VMware vCenter: Host state 'not responding' flapping
While I was onsite at a customer to decommission an old storage system, one of my very first tasks was to unmount and detach some old datastores. No big deal, until I saw that one after one ESXi hosts went to “not responding”. Time for a heart attack but hey: Why should a host ran into a PDL/ APD, while I was dismounting datastores on the vSphere layer? The LUNs were still there and accessible. The hosts came back quickly and from that point, I watched the hosts flapping between “connected” and “not responding”. Time for an investigation. My first thought was that it must have something to do with the network. But the network was okay, no problems with interfaces, (M/R)STP or similar. Then I checked the logs and found this
2014-09-18 10:53:42,072 [Timer-13] ERROR com.vmware.vim.sms.provider.vasa.event.EventDispatcher - Error occurred while polling events
com.vmware.vim.sms.fault.VasaServiceException: org.apache.axis2.AxisFault: No buffer space available (maximum connections reached?): JVM_Bind
and this
2014-09-18 10:53:42,946 [Timer-15] DEBUG com.vmware.vim.sms.provider.vasa.event.EventDispatcher - [pollEvents] Last event ID = -1
2014-09-18 10:53:42,946 [Timer-13] INFO org.apache.commons.httpclient.HttpMethodDirector - I/O exception (java.net.SocketException) caught when processing request: No buffer space available (maximum connections reached?): JVM_Bind
in the sms.log on the vCenter server. This messages was logged multiple times per second in the Windows Server eventlog:
Transport authentication failed.
Service: https://localhost:3509/
ClientIdentity: CN=SMS-120913144508527, O=VMware; C595AE5B1DF15E922569E6E3BDB4D512C1366353
ActivityId: <null>
MessageSecurityException: The HTTP request with client authentication scheme 'Anonymous' failed with 'Forbidden' status.

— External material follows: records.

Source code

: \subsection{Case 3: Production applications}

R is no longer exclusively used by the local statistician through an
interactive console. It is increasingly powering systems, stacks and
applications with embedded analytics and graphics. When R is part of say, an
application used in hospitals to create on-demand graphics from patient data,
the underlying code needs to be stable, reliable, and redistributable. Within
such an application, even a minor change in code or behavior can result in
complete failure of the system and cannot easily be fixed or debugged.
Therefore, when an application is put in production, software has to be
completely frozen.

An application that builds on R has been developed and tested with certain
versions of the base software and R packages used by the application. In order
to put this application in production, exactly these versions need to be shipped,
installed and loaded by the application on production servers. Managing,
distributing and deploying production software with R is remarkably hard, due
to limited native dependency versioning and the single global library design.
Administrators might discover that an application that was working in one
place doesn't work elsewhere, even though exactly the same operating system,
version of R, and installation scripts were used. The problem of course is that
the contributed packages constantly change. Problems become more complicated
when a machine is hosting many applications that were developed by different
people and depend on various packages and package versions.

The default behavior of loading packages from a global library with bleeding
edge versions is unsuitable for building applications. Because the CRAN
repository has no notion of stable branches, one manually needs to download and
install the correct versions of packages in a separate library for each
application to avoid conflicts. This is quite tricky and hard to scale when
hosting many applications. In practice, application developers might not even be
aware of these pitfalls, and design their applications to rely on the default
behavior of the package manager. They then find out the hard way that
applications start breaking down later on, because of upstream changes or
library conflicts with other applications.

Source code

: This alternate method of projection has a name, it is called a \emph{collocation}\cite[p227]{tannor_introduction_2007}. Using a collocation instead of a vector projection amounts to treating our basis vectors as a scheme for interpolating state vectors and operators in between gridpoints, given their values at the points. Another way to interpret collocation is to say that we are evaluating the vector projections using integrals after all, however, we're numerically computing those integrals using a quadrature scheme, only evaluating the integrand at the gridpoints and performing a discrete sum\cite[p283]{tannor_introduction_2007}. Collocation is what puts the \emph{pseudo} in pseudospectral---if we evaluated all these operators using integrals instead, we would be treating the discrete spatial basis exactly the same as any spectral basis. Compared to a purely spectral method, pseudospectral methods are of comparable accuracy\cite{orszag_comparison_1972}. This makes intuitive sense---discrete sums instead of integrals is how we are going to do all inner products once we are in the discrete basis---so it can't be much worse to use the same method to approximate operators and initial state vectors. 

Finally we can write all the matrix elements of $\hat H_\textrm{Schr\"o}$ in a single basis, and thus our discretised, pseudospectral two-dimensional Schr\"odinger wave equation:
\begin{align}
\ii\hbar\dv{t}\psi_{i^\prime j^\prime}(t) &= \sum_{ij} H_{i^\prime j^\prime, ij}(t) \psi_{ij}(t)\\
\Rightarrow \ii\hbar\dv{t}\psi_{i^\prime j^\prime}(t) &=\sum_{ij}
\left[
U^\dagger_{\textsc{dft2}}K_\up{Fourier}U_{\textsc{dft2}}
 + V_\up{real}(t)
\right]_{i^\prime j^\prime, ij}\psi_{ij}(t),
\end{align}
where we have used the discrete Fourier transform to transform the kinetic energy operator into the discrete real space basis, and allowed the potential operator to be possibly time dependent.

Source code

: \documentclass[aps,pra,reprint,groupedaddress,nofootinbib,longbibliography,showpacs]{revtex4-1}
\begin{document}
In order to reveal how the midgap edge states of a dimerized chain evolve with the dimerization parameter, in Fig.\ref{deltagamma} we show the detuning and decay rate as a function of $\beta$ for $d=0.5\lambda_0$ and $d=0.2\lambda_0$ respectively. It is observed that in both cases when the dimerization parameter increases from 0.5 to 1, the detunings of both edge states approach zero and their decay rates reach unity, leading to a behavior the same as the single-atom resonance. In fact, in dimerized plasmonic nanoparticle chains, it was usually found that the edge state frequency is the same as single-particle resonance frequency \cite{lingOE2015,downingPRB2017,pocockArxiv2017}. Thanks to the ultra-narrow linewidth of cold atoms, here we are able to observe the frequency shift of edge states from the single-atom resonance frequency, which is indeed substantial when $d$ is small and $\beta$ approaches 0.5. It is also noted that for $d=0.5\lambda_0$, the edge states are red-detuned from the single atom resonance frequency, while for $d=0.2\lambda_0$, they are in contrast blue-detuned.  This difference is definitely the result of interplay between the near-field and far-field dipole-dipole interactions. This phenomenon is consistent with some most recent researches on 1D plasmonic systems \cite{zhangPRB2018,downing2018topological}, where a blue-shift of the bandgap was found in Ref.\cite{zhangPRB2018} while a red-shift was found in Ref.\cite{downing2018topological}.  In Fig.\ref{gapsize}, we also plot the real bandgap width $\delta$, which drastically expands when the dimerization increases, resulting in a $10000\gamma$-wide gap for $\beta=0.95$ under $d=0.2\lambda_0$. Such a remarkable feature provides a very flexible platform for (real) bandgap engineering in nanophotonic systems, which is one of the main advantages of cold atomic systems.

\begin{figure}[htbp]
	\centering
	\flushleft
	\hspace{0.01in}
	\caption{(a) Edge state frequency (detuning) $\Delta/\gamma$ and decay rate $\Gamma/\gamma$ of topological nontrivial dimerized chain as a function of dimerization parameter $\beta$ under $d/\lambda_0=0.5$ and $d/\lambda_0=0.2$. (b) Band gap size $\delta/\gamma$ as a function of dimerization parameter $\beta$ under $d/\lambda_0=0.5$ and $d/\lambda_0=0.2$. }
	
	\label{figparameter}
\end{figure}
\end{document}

A short search in the Microsoft Knowledgebase pointed me to KB2577795. Checking the number of current connections showed, that the server opens hundreds and thousands of connections to itself. Unfortunately, the installation of KB2577795 did not solved the problem. My second attempted was to rise the number of MaxUserPort which is used to limit the number of dynamic ports available to applications. Open the registry editor and locate the key:
HKEY_LOCAL_MACHINE\SYSTEM\CurrentControlSet\Services\Tcpip\Parameters
Create a new DWORD wamed MaxUserPort
and add the value 65534 to it.
Value Name: MaxUserPort Value Type: DWORD Value data: 65534
After a reboot of the vCenter server, the host state flapping has stopped and and did not recur. This is NOT the solution, it’s only a dirty workaround. The customer and I decided to reinstall the virtual vCenter Server and update it to vCenter 5.5 U2. The reinstallation wasn’t a big deal due to an external database and a backup of the SSL certificates.
As I already mentioned: I don’t have a clue what happened to the vCenter server. I was able to create a workaround but I wasn’t able to solve to root cause. But the customer used this situation to make a clear cut and to start with a new vCenter server.